Prompt: Search term "display": please copy every line of the records below that contains it.

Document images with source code
════════════════
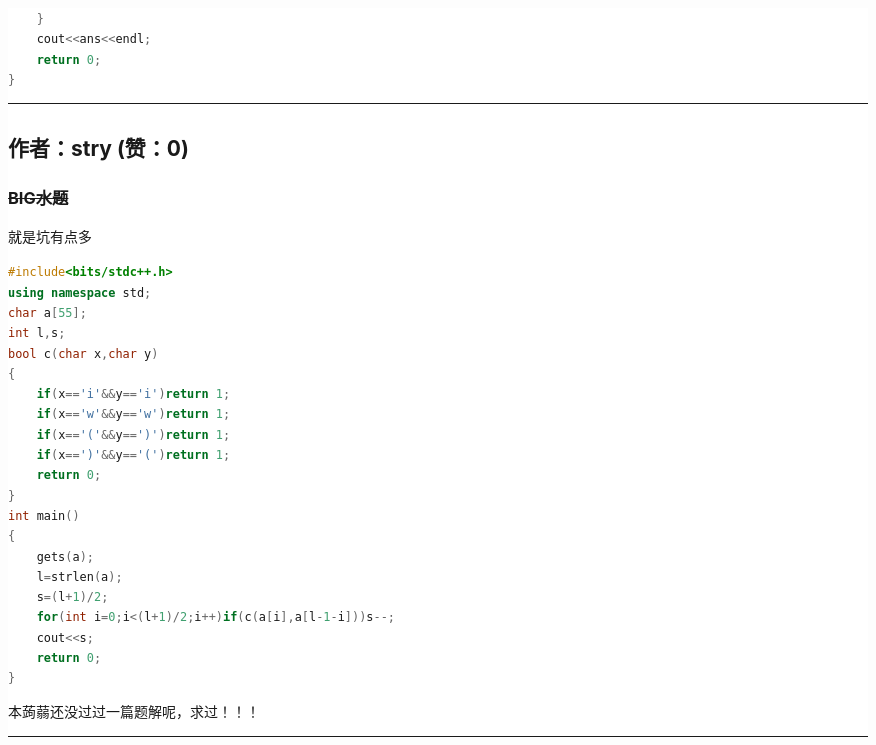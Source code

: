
 ```cpp
	}
	cout<<ans<<endl;
	return 0;
}
```


---

## 作者：stry (赞：0)

### ~~BIG水题~~

就是坑有点多

```cpp
#include<bits/stdc++.h>
using namespace std;
char a[55]; 
int l,s;
bool c(char x,char y)
{
    if(x=='i'&&y=='i')return 1;
    if(x=='w'&&y=='w')return 1;
    if(x=='('&&y==')')return 1;
    if(x==')'&&y=='(')return 1;
    return 0;
}
int main()
{
    gets(a);
    l=strlen(a);
    s=(l+1)/2;
    for(int i=0;i<(l+1)/2;i++)if(c(a[i],a[l-1-i]))s--;
    cout<<s;
    return 0;
}
```

本蒟蒻还没过过一篇题解呢，求过！！！

---



[problemUrl]: https://atcoder.jp/contests/utpc2011/tasks/utpc2011_2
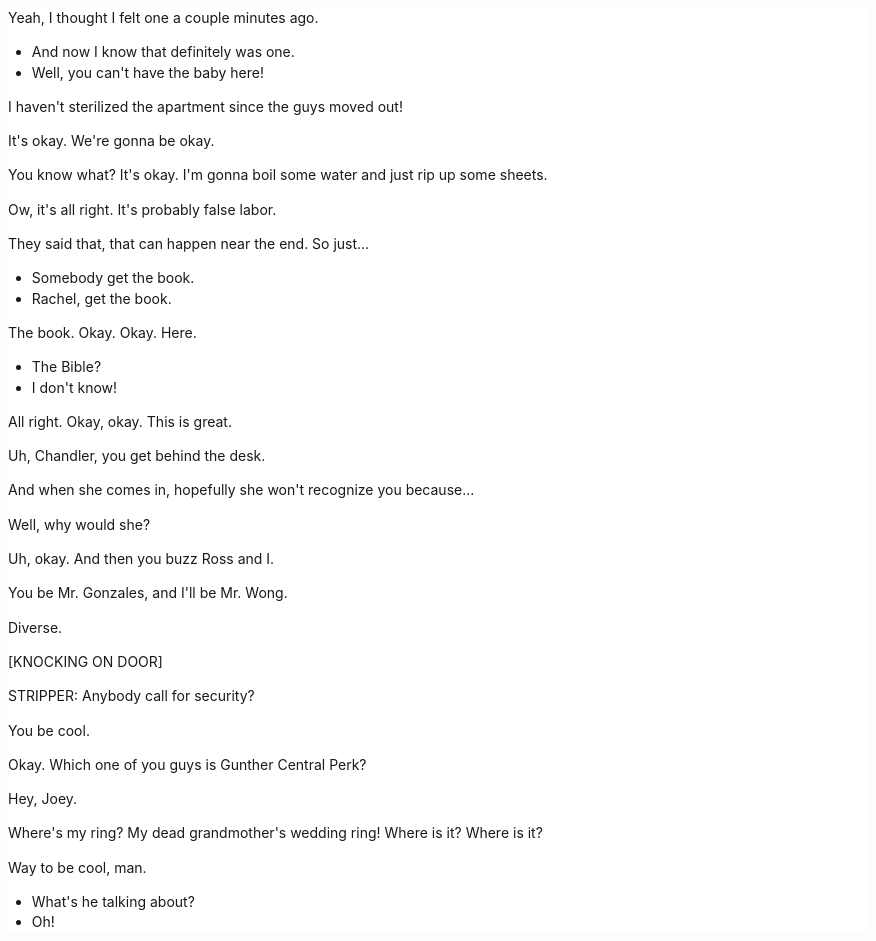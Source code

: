 Yeah, I thought I felt one
a couple minutes ago.

- And now I know that definitely was one.
- Well, you can't have the baby here!

I haven't sterilized the apartment
since the guys moved out!

It's okay. We're gonna be okay.

You know what? It's okay. I'm gonna boil
some water and just rip up some sheets.

Ow, it's all right.
It's probably false labor.

They said that, that can happen
near the end. So just...

- Somebody get the book.
- Rachel, get the book.

The book. Okay. Okay. Here.

- The Bible?
- I don't know!

All right. Okay, okay. This is great.

Uh, Chandler, you get behind the desk.

And when she comes in, hopefully
she won't recognize you because...

Well, why would she?

Uh, okay. And then you buzz Ross and I.

You be Mr. Gonzales,
and I'll be Mr. Wong.

Diverse.

[KNOCKING ON DOOR]

STRIPPER:
Anybody call for security?

You be cool.

Okay. Which one of you guys
is Gunther Central Perk?

Hey, Joey.

Where's my ring? My dead grandmother's
wedding ring! Where is it? Where is it?

Way to be cool, man.

- What's he talking about?
- Oh!
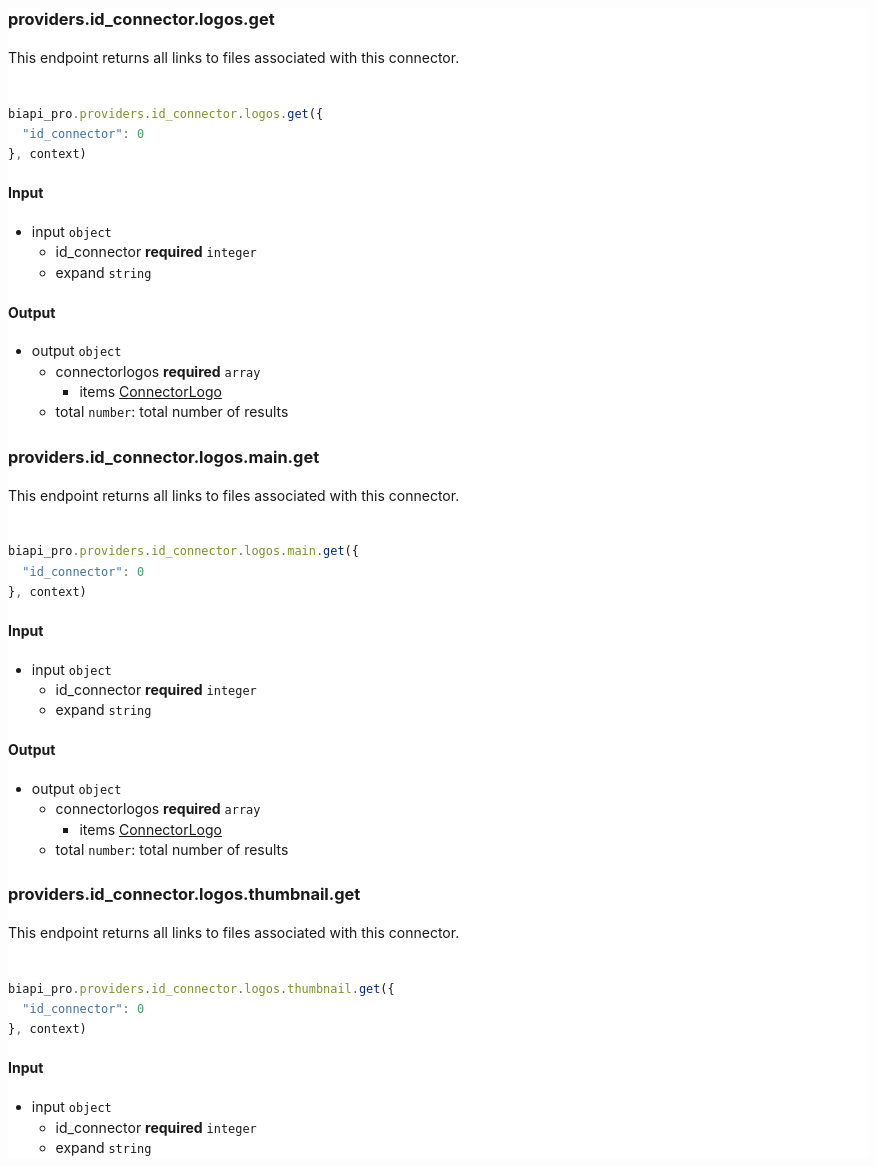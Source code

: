 ### providers.id_connector.logos.get
This endpoint returns all links to files associated with this connector.<br><br>


```js
biapi_pro.providers.id_connector.logos.get({
  "id_connector": 0
}, context)
```

#### Input
* input `object`
  * id_connector **required** `integer`
  * expand `string`

#### Output
* output `object`
  * connectorlogos **required** `array`
    * items [ConnectorLogo](#connectorlogo)
  * total `number`: total number of results

### providers.id_connector.logos.main.get
This endpoint returns all links to files associated with this connector.<br><br>


```js
biapi_pro.providers.id_connector.logos.main.get({
  "id_connector": 0
}, context)
```

#### Input
* input `object`
  * id_connector **required** `integer`
  * expand `string`

#### Output
* output `object`
  * connectorlogos **required** `array`
    * items [ConnectorLogo](#connectorlogo)
  * total `number`: total number of results

### providers.id_connector.logos.thumbnail.get
This endpoint returns all links to files associated with this connector.<br><br>


```js
biapi_pro.providers.id_connector.logos.thumbnail.get({
  "id_connector": 0
}, context)
```

#### Input
* input `object`
  * id_connector **required** `integer`
  * expand `string`
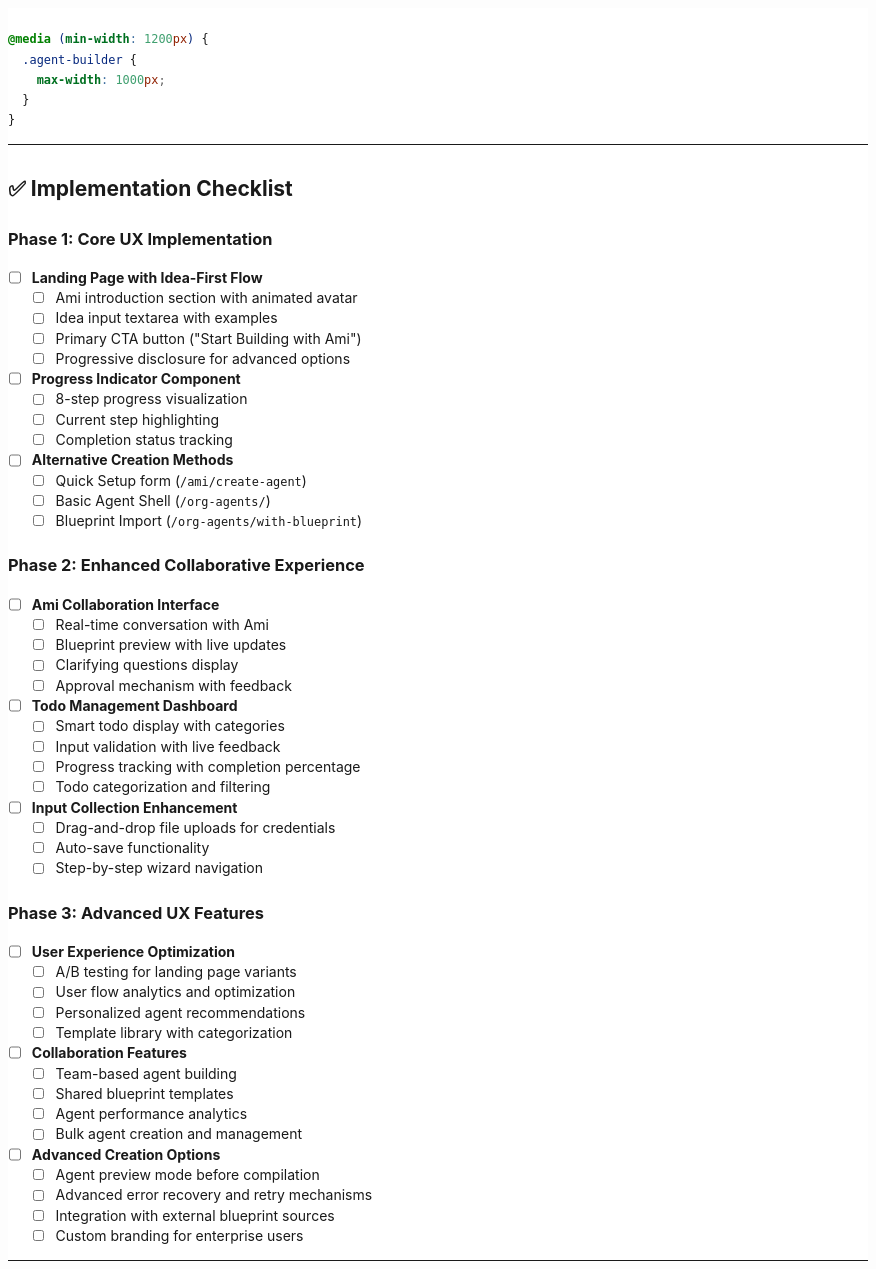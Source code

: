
 ```css

@media (min-width: 1200px) {
  .agent-builder {
    max-width: 1000px;
  }
}
```

---

## ✅ **Implementation Checklist**

### **Phase 1: Core UX Implementation**
- [ ] **Landing Page with Idea-First Flow**
  - [ ] Ami introduction section with animated avatar
  - [ ] Idea input textarea with examples
  - [ ] Primary CTA button ("Start Building with Ami")
  - [ ] Progressive disclosure for advanced options
- [ ] **Progress Indicator Component**
  - [ ] 8-step progress visualization
  - [ ] Current step highlighting
  - [ ] Completion status tracking
- [ ] **Alternative Creation Methods**
  - [ ] Quick Setup form (`/ami/create-agent`)
  - [ ] Basic Agent Shell (`/org-agents/`)
  - [ ] Blueprint Import (`/org-agents/with-blueprint`)

### **Phase 2: Enhanced Collaborative Experience**
- [ ] **Ami Collaboration Interface**
  - [ ] Real-time conversation with Ami
  - [ ] Blueprint preview with live updates
  - [ ] Clarifying questions display
  - [ ] Approval mechanism with feedback
- [ ] **Todo Management Dashboard**
  - [ ] Smart todo display with categories
  - [ ] Input validation with live feedback
  - [ ] Progress tracking with completion percentage
  - [ ] Todo categorization and filtering
- [ ] **Input Collection Enhancement**
  - [ ] Drag-and-drop file uploads for credentials
  - [ ] Auto-save functionality
  - [ ] Step-by-step wizard navigation

### **Phase 3: Advanced UX Features**
- [ ] **User Experience Optimization**
  - [ ] A/B testing for landing page variants
  - [ ] User flow analytics and optimization
  - [ ] Personalized agent recommendations
  - [ ] Template library with categorization
- [ ] **Collaboration Features**
  - [ ] Team-based agent building
  - [ ] Shared blueprint templates
  - [ ] Agent performance analytics
  - [ ] Bulk agent creation and management
- [ ] **Advanced Creation Options**
  - [ ] Agent preview mode before compilation
  - [ ] Advanced error recovery and retry mechanisms
  - [ ] Integration with external blueprint sources
  - [ ] Custom branding for enterprise users

---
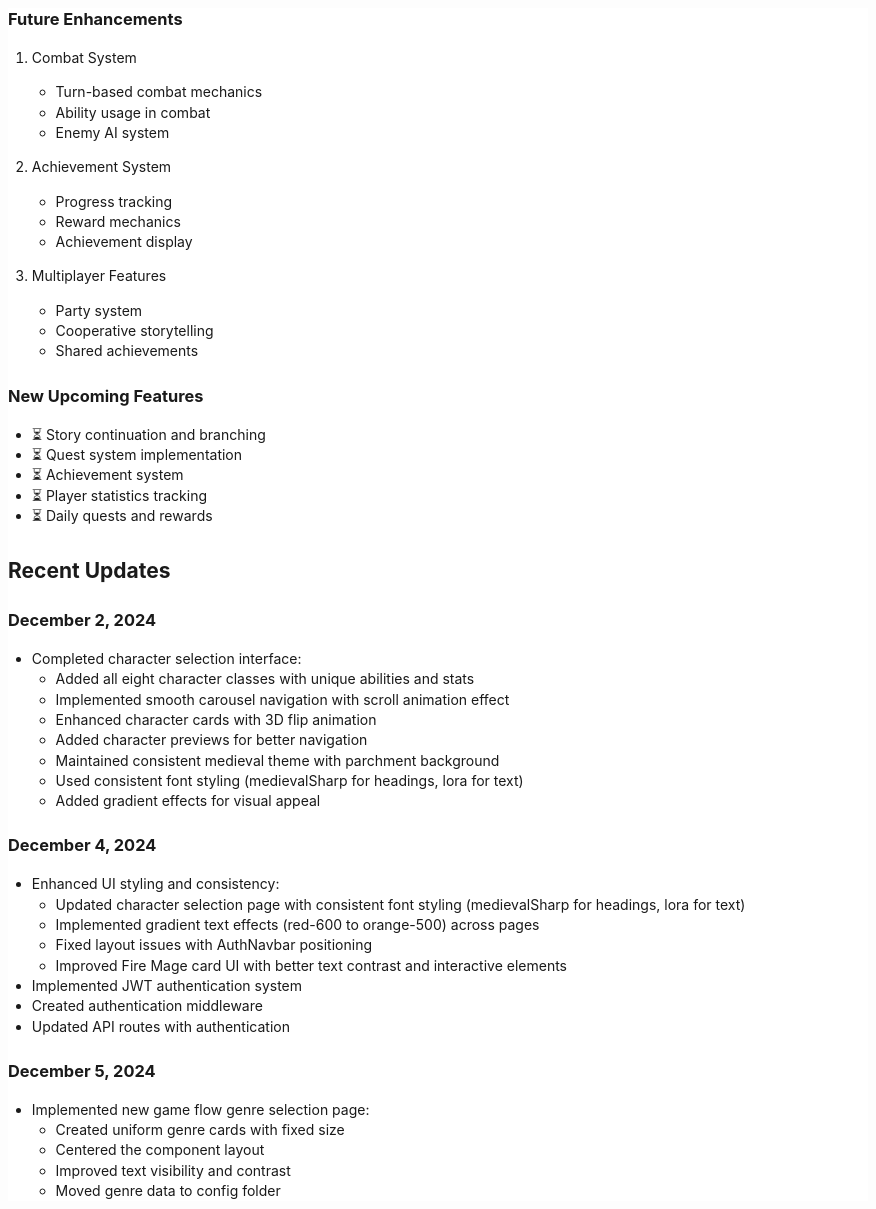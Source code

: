### Future Enhancements
1. Combat System
   - Turn-based combat mechanics
   - Ability usage in combat
   - Enemy AI system

2. Achievement System
   - Progress tracking
   - Reward mechanics
   - Achievement display

3. Multiplayer Features
   - Party system
   - Cooperative storytelling
   - Shared achievements

### New Upcoming Features
- ⏳ Story continuation and branching
- ⏳ Quest system implementation
- ⏳ Achievement system
- ⏳ Player statistics tracking
- ⏳ Daily quests and rewards

## Recent Updates

### December 2, 2024
- Completed character selection interface:
  - Added all eight character classes with unique abilities and stats
  - Implemented smooth carousel navigation with scroll animation effect
  - Enhanced character cards with 3D flip animation
  - Added character previews for better navigation
  - Maintained consistent medieval theme with parchment background
  - Used consistent font styling (medievalSharp for headings, lora for text)
  - Added gradient effects for visual appeal

### December 4, 2024
- Enhanced UI styling and consistency:
  - Updated character selection page with consistent font styling (medievalSharp for headings, lora for text)
  - Implemented gradient text effects (red-600 to orange-500) across pages
  - Fixed layout issues with AuthNavbar positioning
  - Improved Fire Mage card UI with better text contrast and interactive elements
- Implemented JWT authentication system
- Created authentication middleware
- Updated API routes with authentication

### December 5, 2024
- Implemented new game flow genre selection page:
  - Created uniform genre cards with fixed size
  - Centered the component layout
  - Improved text visibility and contrast
  - Moved genre data to config folder
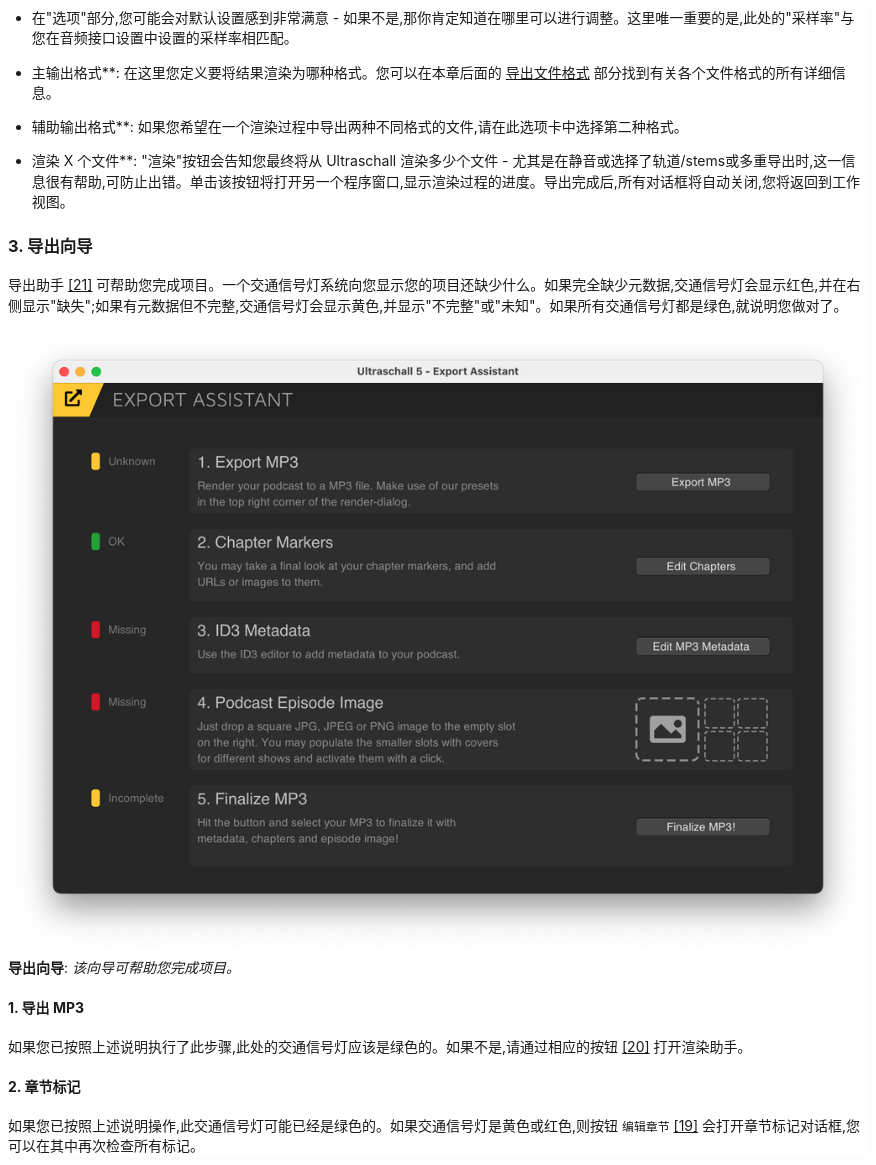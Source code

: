 * 在"选项"部分,您可能会对默认设置感到非常满意 - 如果不是,那你肯定知道在哪里可以进行调整。这里唯一重要的是,此处的"采样率"与您在音频接口设置中设置的采样率相匹配。

* 主输出格式**: 在这里您定义要将结果渲染为哪种格式。您可以在本章后面的 [导出文件格式](#Export-file-formats) 部分找到有关各个文件格式的所有详细信息。

* 辅助输出格式**: 如果您希望在一个渲染过程中导出两种不同格式的文件,请在此选项卡中选择第二种格式。

* 渲染 X 个文件**: "渲染"按钮会告知您最终将从 Ultraschall 渲染多少个文件 - 尤其是在静音或选择了轨道/stems或多重导出时,这一信息很有帮助,可防止出错。单击该按钮将打开另一个程序窗口,显示渲染过程的进度。导出完成后,所有对话框将自动关闭,您将返回到工作视图。

### 3. 导出向导  

导出助手 [[21]](GUI-overview) 可帮助您完成项目。一个交通信号灯系统向您显示您的项目还缺少什么。如果完全缺少元数据,交通信号灯会显示红色,并在右侧显示"缺失";如果有元数据但不完整,交通信号灯会显示黄色,并显示"不完整"或"未知"。如果所有交通信号灯都是绿色,就说明您做对了。

![导出图标](https://raw.githubusercontent.com/Ultraschall/ultraschall-manual/main/assets/images/Export/3-export-assistant.png) **导出向导**: _该向导可帮助您完成项目。_

#### 1. 导出 MP3

如果您已按照上述说明执行了此步骤,此处的交通信号灯应该是绿色的。如果不是,请通过相应的按钮 [[20]](GUI-overview) 打开渲染助手。

#### 2. 章节标记

如果您已按照上述说明操作,此交通信号灯可能已经是绿色的。如果交通信号灯是黄色或红色,则按钮 `编辑章节` [[19]](GUI-overview) 会打开章节标记对话框,您可以在其中再次检查所有标记。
════════════════
Solution for this problem:
  - [ ] Clarifying questions display
  - [ ] Smart todo display with categories
   - Achievement display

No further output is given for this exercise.